Réponse en séance, et publiée le 10 décembre 2009
APPLICATION DU RSA ET DU RSTA EN GUADELOUPE
M. le président. La parole est à Mme Jeanny Marc, pour exposer sa question, n° 846, relative à l'application du RSA et du RSTA en Guadeloupe.Mme Jeanny Marc. Ma question s'adressait à Mme la ministre chargée de l'outre-mer, mais je constate qu'elle n'est pas là.

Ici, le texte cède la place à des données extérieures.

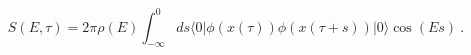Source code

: \begin{equation} \label{l81-04}
S(E, \tau)=2\pi \rho (E) \int _{-\infty}^{0}ds\langle 0|\phi(x(\tau))\phi(x(\tau +s))|0\rangle\cos(Es)~.
\end{equation}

La Guadeloupe, comme les autres départements d'outre-mer, est régie par l'article 73 de la Constitution, c'est-à-dire selon le principe de l'identité législative. Elle devrait donc se voir appliquer de plein droit lois et règlements décidés par le Parlement ou le Gouvernement. Malheureusement, ces territoires font régulièrement l'objet de discriminations qui ne sont plus acceptables, ni même tolérables. À cet égard, le décret n° 2009-1442 du 25 novembre 2009 relatif au contrat unique d'insertion confirme, une fois de plus, que la population des outre-mer est victime d'un processus inégalitaire criant.

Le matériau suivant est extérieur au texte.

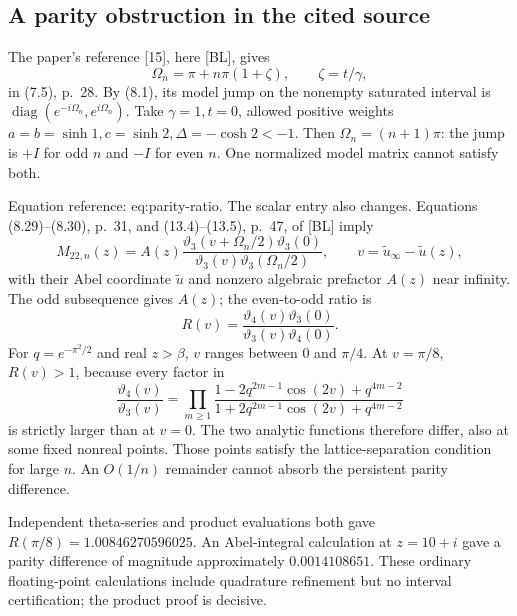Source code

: \documentclass[10pt]{article}
\begin{document}
\subsection*{A parity obstruction in the cited source}
The paper’s reference [15], here [BL], gives \[\Omega_n=\pi+n\pi(1+\zeta),\qquad \zeta=t/\gamma ,\] in (7.5), p. 28. By (8.1), its model jump on the nonempty saturated interval is \(\operatorname{diag}(e^{-i\Omega_n},e^{i\Omega_n})\). Take \(\gamma=1,t=0\), allowed positive weights \(a=b=\sinh1,c=\sinh2,\Delta=-\cosh2<-1\). Then \(\Omega_n=(n+1)\pi\): the jump is \(+I\) for odd \(n\) and \(-I\) for even \(n\). One normalized model matrix cannot satisfy both.\par
Equation reference: eq:parity-ratio. The scalar entry also changes. Equations (8.29)–(8.30), p. 31, and (13.4)–(13.5), p. 47, of [BL] imply \[M_{22,n}(z)=A(z)
 \frac{\vartheta_3(v+\Omega_n/2)\vartheta_3(0)}
      {\vartheta_3(v)\vartheta_3(\Omega_n/2)},\qquad
 v=\widetilde u_\infty-\widetilde u(z),\] with their Abel coordinate \(\widetilde u\) and nonzero algebraic prefactor \(A(z)\) near infinity. The odd subsequence gives \(A(z)\); the even-to-odd ratio is \[
 R(v)=\frac{\vartheta_4(v)\vartheta_3(0)}
            {\vartheta_3(v)\vartheta_4(0)}.\] For \(q=e^{-\pi^2/2}\) and real \(z>\beta\), \(v\) ranges between \(0\) and \(\pi/4\). At \(v=\pi/8\), \(R(v)>1\), because every factor in \[\frac{\vartheta_4(v)}{\vartheta_3(v)}
 =\prod_{m\ge1}
 \frac{1-2q^{2m-1}\cos(2v)+q^{4m-2}}
      {1+2q^{2m-1}\cos(2v)+q^{4m-2}}\] is strictly larger than at \(v=0\). The two analytic functions therefore differ, also at some fixed nonreal points. Those points satisfy the lattice-separation condition for large \(n\). An \(O(1/n)\) remainder cannot absorb the persistent parity difference.\par
Independent theta-series and product evaluations both gave \(R(\pi/8)=1.00846270596025\). An Abel-integral calculation at \(z=10+i\) gave a parity difference of magnitude approximately \(0.0014108651\). These ordinary floating-point calculations include quadrature refinement but no interval certification; the product proof is decisive.\par
\end{document}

Les collectivités d'outre-mer ne sont pas exclues de la contribution de solidarité nationale finançant le RSA depuis son vote et son application en juin 2009 dans l'hexagone, puisque les fonds sont bel et bien collectés, notamment sur les revenus du patrimoine et les investissements immobiliers réalisés sur place.

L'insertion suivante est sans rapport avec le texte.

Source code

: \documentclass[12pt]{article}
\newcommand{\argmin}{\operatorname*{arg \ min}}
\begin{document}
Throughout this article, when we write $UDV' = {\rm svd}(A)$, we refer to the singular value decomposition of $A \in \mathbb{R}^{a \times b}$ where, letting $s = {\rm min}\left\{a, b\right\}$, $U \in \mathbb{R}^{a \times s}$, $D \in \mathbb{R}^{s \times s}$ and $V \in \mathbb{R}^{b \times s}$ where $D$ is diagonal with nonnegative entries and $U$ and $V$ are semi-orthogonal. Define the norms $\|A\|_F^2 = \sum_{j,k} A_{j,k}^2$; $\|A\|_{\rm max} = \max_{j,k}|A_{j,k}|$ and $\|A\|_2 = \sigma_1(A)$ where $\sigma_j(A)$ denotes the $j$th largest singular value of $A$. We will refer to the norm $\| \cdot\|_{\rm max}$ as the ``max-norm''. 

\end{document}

La situation économique de notre département, monsieur le secrétaire d'État, est de plus en plus inquiétante. Comme vous le savez, le dernier bulletin trimestriel de conjoncture publié par l'Institut d'émission des départements d'outre-mer, montre une nette dégradation du tissu économique de la Guadeloupe, où l'on attend des jours sombres. Si les données de l'IEDOM s'avèrent fondées, il sera en effet impossible, pour les chefs d'entreprise, de respecter les engagements de l'accord Bino conclu pour sortir de la crise sociale ayant récemment frappé le département. L'État doit donc assumer ses responsabilités pour maintenir la paix sociale, et le Gouvernement doit soutenir notre économie, comme c'est le cas pour les entreprises situées en France métropolitaine.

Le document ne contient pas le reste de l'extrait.